Bapak Tiga Periode

Oleh: Dhimam Abror Djuraid

Kamis, 21 April 2022 – 16:41 WIB
Presiden Jokowi. Foto: Ricardo/JPNN

jpnn.com - Raja-raja Jawa di masa lalu suka membuat gelar untuk dirinya sendiri, dengan tujuan menciptakan legitimasi kekuasaan di mata rakyat. 

Gelar itu bisa panjang dan menggabungkan beberapa julukan untuk memperkuat kekuasaan dan legitimasinya.
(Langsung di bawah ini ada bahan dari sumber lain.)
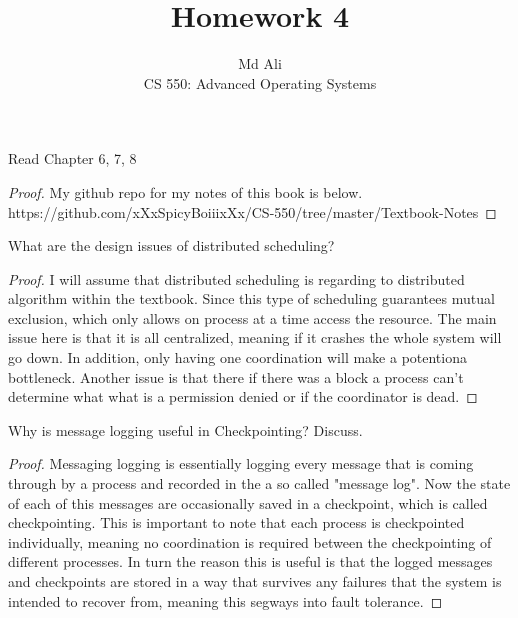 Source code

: \documentclass[12pt]{article}
\newenvironment{exercise}[2][Exercise]{\begin{trivlist}
\item[\hskip \labelsep {\bfseries #1}\hskip \labelsep {\bfseries #2.}]}{\end{trivlist}}
\begin{document}
 
\title{Homework 4}
\author{Md Ali\\ 
CS 550: Advanced Operating Systems}
\maketitle

 
\begin{exercise}{1}
Read Chapter 6, 7, 8
\end{exercise} 

\begin{proof}
My github repo for my notes of this book is below.
\\ 
https://github.com/xXxSpicyBoiiixXx/CS-550/tree/master/Textbook-Notes
\end{proof}
 
\begin{exercise}{2}
What are the design issues of distributed scheduling?
\end{exercise}
 
\begin{proof}
I will assume that distributed scheduling is regarding to distributed algorithm within the textbook. Since this type of scheduling guarantees mutual exclusion, which only allows on process at a time access the resource. The main issue here is that it is all centralized, meaning if it crashes the whole system will go down. In addition, only having one coordination will make a potentiona bottleneck. Another issue is that there if there was a block a process can't determine what what is a permission denied or if the coordinator is dead. 
\end{proof}

\begin{exercise}{3}
Why is message logging useful in Checkpointing? Discuss.
\end{exercise}

\begin{proof}
Messaging logging is essentially logging every message that is coming through by a process and recorded in the a so called "message log". Now the state of each of this messages are occasionally saved in a checkpoint, which is called checkpointing. This is important to note that each process is checkpointed individually, meaning no coordination is required between the checkpointing of different processes. In turn the reason this is useful is that the logged messages and checkpoints are stored in a way that survives any failures that the system is intended to recover from, meaning this segways into fault tolerance. 
\end{proof}
 
\end{document}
BACA JUGA: Rizal Ramli Pilih Menjuluki Jokowi sebagai Bapak PHP atau Bapak Utang

Sultan Yogyakarta sejak Perjanjian Giyanti 1775--yang memecah Mataram menjadi Kesultanan Yogyakarta dan Kesunanan Surakarta--mempunyai gelar berderet ‘’Sampeyan Dalem Ingkang Sinuwun Kanjeng Sultan Hamengkubuwono Senapati ing Alaga Abdur Rahman Sayidin Panatagama Kalipatullah’’. 

Raja Surakarta mempunyai gelar sedikit lebih pendek, yaitu ‘’Sampeyan Dalem Ingkang Sinuwun Kanjeng Sunan Paku Buwono Senapati ing Alaga Abdur Rahman Sayidin Panatagama’’.
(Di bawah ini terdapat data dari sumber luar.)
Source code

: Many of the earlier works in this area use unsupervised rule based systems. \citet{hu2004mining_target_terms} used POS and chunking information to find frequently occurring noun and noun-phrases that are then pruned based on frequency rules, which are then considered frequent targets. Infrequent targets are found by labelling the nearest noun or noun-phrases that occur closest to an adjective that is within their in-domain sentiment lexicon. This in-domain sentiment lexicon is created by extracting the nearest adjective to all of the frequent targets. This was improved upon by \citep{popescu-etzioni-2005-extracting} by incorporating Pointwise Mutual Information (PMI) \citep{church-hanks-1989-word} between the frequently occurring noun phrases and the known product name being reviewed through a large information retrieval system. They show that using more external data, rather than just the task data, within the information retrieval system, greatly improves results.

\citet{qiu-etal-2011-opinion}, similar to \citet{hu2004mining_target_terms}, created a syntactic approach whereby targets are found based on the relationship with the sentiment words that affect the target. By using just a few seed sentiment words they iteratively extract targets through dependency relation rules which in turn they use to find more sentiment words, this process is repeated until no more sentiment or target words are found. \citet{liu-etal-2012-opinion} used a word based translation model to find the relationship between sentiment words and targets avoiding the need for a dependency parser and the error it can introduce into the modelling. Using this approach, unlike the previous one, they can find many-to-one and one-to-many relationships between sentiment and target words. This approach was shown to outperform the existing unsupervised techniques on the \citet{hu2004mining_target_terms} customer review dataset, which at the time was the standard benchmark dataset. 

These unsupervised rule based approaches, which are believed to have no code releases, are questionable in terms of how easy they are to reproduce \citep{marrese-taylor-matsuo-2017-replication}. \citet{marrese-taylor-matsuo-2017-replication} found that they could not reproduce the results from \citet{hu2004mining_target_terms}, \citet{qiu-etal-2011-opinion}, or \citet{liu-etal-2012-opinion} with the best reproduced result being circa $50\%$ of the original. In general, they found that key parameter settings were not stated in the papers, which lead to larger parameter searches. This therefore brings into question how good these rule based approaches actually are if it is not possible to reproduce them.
BACA JUGA: PPP Menjuluki Jokowi Bapak Pemerataan Pembangunan, Mardani PKS Merespons Begini 

Gelar panjang itu untuk memberi legitimasi bahwa kekuasaan seorang raja Jawa sangat luas, mencakup kekuasaan dari langit dan kekuasaan religius untuk menjaga agama Islam. 

Raja Jawa mempunyai silsilah keturunan dari Nabi Muhammad SAW (sayidin). Raja juga seorang panglima tertinggi angkatan bersenjata (senapati ing alaga), dan hamba Allah yang menjadi wakilnya di bumi (kalipatullah).
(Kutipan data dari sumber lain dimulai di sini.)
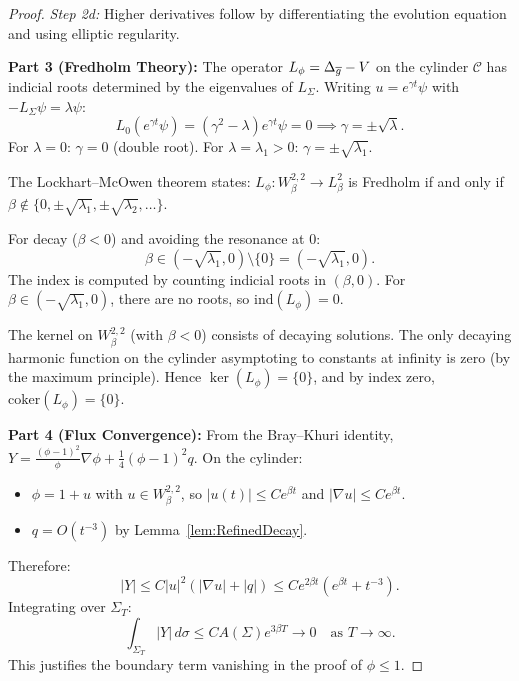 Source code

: \begin{proof}
\textit{Step 2d:} Higher derivatives follow by differentiating the evolution equation and using elliptic regularity.

\textbf{Part 3 (Fredholm Theory):}
The operator $L_\phi = \Delta_{\bg} - V$ on the cylinder $\mathcal{C}$ has indicial roots determined by the eigenvalues of $L_\Sigma$. Writing $u = e^{\gamma t} \psi$ with $-L_\Sigma \psi = \lambda \psi$:
\begin{equation}
    L_0(e^{\gamma t} \psi) = (\gamma^2 - \lambda) e^{\gamma t} \psi = 0 \implies \gamma = \pm \sqrt{\lambda}.
\end{equation}
For $\lambda = 0$: $\gamma = 0$ (double root).
For $\lambda = \lambda_1 > 0$: $\gamma = \pm \sqrt{\lambda_1}$.

The Lockhart--McOwen theorem states: $L_\phi: W^{2,2}_\beta \to L^2_\beta$ is Fredholm if and only if 
$\beta \notin \{0, \pm\sqrt{\lambda_1}, \pm\sqrt{\lambda_2}, \ldots\}$.

For decay ($\beta < 0$) and avoiding the resonance at $0$:
\begin{equation}
    \beta \in (-\sqrt{\lambda_1}, 0) \setminus \{0\} = (-\sqrt{\lambda_1}, 0).
\end{equation}
The index is computed by counting indicial roots in $(\beta, 0)$. For $\beta \in (-\sqrt{\lambda_1}, 0)$, there are no roots, so $\text{ind}(L_\phi) = 0$.

The kernel on $W^{2,2}_\beta$ (with $\beta < 0$) consists of decaying solutions. The only decaying harmonic function on the cylinder asymptoting to constants at infinity is zero (by the maximum principle). Hence $\ker(L_\phi) = \{0\}$, and by index zero, $\text{coker}(L_\phi) = \{0\}$.

\textbf{Part 4 (Flux Convergence):}
From the Bray--Khuri identity, $Y = \frac{(\phi-1)^2}{\phi} \nabla \phi + \frac{1}{4}(\phi-1)^2 q$. On the cylinder:
\begin{itemize}
    \item $\phi = 1 + u$ with $u \in W^{2,2}_\beta$, so $|u(t)| \le C e^{\beta t}$ and $|\nabla u| \le C e^{\beta t}$.
    \item $q = O(t^{-3})$ by Lemma~\ref{lem:RefinedDecay}.
\end{itemize}
Therefore:
\begin{equation}
    |Y| \le C |u|^2 (|\nabla u| + |q|) \le C e^{2\beta t} (e^{\beta t} + t^{-3}).
\end{equation}
Integrating over $\Sigma_T$:
\begin{equation}
    \int_{\Sigma_T} |Y| \, d\sigma \le C A(\Sigma) e^{3\beta T} \to 0 \quad \text{as } T \to \infty.
\end{equation}
This justifies the boundary term vanishing in the proof of $\phi \le 1$.
\end{proof}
BACA JUGA: Kalau Dijuluki Bapak Infrastruktur, Jokowi Terkesan Mirip Soeharto

Gelar itu berderet-deret dan bergengsi. Kenyataannya, Kerajaan Mataram sudah tercabik-cabik oleh konflik dan kemudian meminta bantuan Belanda untuk melakukan intervensi. 

Setelah konflik selesai Belanda memecah Mataram menjadi dua.

Legitimasi feodalistis itu masih terbawa sampai sekarang. 

Para pemimpin nasional suka memberikan gelar kepada dirinya sendiri untuk memperkuat legitimasinya. 

Hal itu terlihat pada berbagai gelar dan julukan yang diberikan kepada para presiden Indonesia.

Sebagai pemimpin modern seorang presiden mendapatkan legitimasi kekuasaan dari rakyat melalui mekanisme demokrasi pemilihan umum. 

Namun, para pemimpin tampaknya masih membutuhkan legitimasi tradisional sebagaimana yang didapat para raja yang mendapatkan kekuasaannya berdasarkan wangsit dari langit.

Akun Instagram Sekretariat Negara pada Ahad (17/4) mengeluarkan gelar atau julukan untuk enam presiden yang sudah memimpin Indonesia.  

Bung Karno mendapat julukan Bapak Proklamator. Pak Harto mendapat julukan Bapak Pembangunan. 

B.J Habibie dijuluki Bapak Teknologi. Gus Dur mendapat julukan Bapak Pluralisme. 

Megawati Soekarnoputri mendapat julukan Ibu Penegak Konstitusi, dan Susilo Bambang Yudhoyono (SBY) mendapat julukan Bapak Perdamaian.

Unggahan itu menyebutkan alasan mengapa para presiden mendapat julukan itu. 

Bung Karno dijuluki sebagai Bapak Proklamator karena perannya membacakan proklamasi 17 Agustus 1945 bersama Bung Hatta.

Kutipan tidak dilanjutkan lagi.